=== Exercise instructions ===
Please state how many lines in the records below contain the word "that"; the number alone is the answer.

=== Source records ===
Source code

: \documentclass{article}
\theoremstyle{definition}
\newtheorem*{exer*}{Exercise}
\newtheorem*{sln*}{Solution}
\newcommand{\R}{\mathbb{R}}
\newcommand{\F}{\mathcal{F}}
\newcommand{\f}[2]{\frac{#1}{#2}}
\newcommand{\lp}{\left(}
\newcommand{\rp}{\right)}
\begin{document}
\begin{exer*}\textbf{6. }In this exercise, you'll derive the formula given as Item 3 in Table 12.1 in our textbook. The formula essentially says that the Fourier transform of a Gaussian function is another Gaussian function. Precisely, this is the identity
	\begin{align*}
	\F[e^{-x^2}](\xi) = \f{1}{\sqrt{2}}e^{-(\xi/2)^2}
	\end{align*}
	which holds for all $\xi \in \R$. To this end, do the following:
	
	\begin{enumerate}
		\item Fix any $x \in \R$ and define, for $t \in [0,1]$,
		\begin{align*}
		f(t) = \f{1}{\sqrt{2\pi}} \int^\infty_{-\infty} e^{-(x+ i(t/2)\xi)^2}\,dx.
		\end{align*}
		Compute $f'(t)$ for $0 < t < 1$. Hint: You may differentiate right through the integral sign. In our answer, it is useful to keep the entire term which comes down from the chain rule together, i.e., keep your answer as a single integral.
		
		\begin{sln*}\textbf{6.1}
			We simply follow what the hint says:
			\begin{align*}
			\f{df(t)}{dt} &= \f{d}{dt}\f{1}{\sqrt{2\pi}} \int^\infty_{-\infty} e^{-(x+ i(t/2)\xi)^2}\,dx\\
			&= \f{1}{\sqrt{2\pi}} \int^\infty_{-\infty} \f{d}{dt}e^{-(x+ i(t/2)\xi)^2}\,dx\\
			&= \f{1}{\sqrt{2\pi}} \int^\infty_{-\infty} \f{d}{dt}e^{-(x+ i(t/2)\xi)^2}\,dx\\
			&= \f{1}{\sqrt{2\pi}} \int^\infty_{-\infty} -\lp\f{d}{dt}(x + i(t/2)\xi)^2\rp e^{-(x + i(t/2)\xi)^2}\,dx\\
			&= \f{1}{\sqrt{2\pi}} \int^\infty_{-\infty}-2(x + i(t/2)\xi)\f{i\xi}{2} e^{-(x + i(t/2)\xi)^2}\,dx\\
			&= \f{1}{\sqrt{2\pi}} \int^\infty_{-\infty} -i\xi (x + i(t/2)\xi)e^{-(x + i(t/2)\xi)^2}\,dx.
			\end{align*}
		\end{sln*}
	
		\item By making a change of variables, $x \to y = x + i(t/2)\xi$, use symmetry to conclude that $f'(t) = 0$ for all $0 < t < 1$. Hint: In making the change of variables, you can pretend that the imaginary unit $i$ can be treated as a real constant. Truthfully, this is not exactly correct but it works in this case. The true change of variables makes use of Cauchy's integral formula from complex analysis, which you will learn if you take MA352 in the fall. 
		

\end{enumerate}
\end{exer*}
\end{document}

=== Answer area ===
2